Un secondo canale centroamericano e i raccordi che faranno dei fiumi Orinoco, Río Negro, delle Amazzoni e Río de la Plata un’unica via fluviale. Nuove autostrade e ferrovie uniranno la regione.

Per una tale rapidità è necesario che cambino per davvero tante cose…

Gli istituti dell’America Latina di ricerca scientifica e culturale sono integrati in una rete che si dedica allo studio dei problemi peculiari della regione.
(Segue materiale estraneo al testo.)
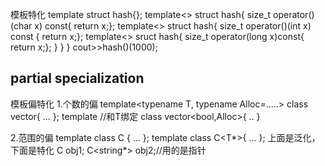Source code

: 模板特化
template<class Key>
struct hash{};
template<>
struct hash<char>{
    size_t operator() (char x) const{ return x;};
template<>
struct hash<int>{
    size_t operator()(int x) const { return x;};
template<>
sruct hash<long>{
    size_t operator(long x)const{ return x;};
}
}
}
cout>>hash<long>()(1000);

## partial specialization 
模板偏特化
1.个数的偏
template<typename T, typename Alloc=.....>
class vector{
    ...
};
template<typename Alloc=.....>   //和T绑定
class vector<bool,Alloc>{
    ..
}

2.范围的偏
template <typename T>
class C
{
    ...
};
template<typename T>
class C<T*>{
    ...
};
上面是泛化，下面是特化
C<string> obj1;
C<string*> obj2;//用的是指针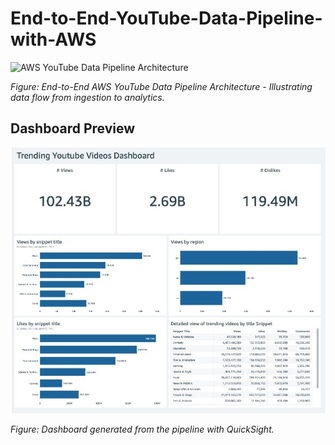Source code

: # End-to-End-YouTube-Data-Pipeline-with-AWS

![AWS YouTube Data Pipeline Architecture](/Users/Abdul/Desktop/End-to-End-YouTube-Data-Pipeline-with-AWS/Architecture_Diagram/Youtube_Pipeline.png)

*Figure: End-to-End AWS YouTube Data Pipeline Architecture - Illustrating data flow from ingestion to analytics.*


## Dashboard Preview

![YouTube Data Dashboard](./Screenshots/Dashboard.jpeg)

*Figure: Dashboard generated from the pipeline with QuickSight.*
Vari satelliti allacciano le nostre reti audiovisive e diffondono programmi principalmente latinoamericani.
Un’efficace integrazione dei movimenti sociali, partiti politici e Stati permette un progresivo consolidamento del socialismo. E poi una milizia popolare armata, concepita e addestrata alla guerra di resistenza, dissuade le potenze imperiali dall’assaltare il nostro territorio.
Non ci sarà più analfabetismo e tutti parleranno il portoghese, e tutti i brasiliani lo spagnolo. Come a Cuba, a nessun abitante mancheranno l’istruzione, la sicurezza sociale e il lavoro.

Di tutti i libri che hai scritto, quale credi che avrà più longevità? E qual è quello che ti piacerebbe fosse tradotto in italiano?

Forse è Rajatabla. In Italia vedo volentieri la traduzione di Abrapalabra che — nelle sue mille sfaccettature – racconta la storia di un immigrato italiano mentre passa dalla sua lingua natale allo spagnolo, fino a che non riesce più a distinguere né l’una né l’altra.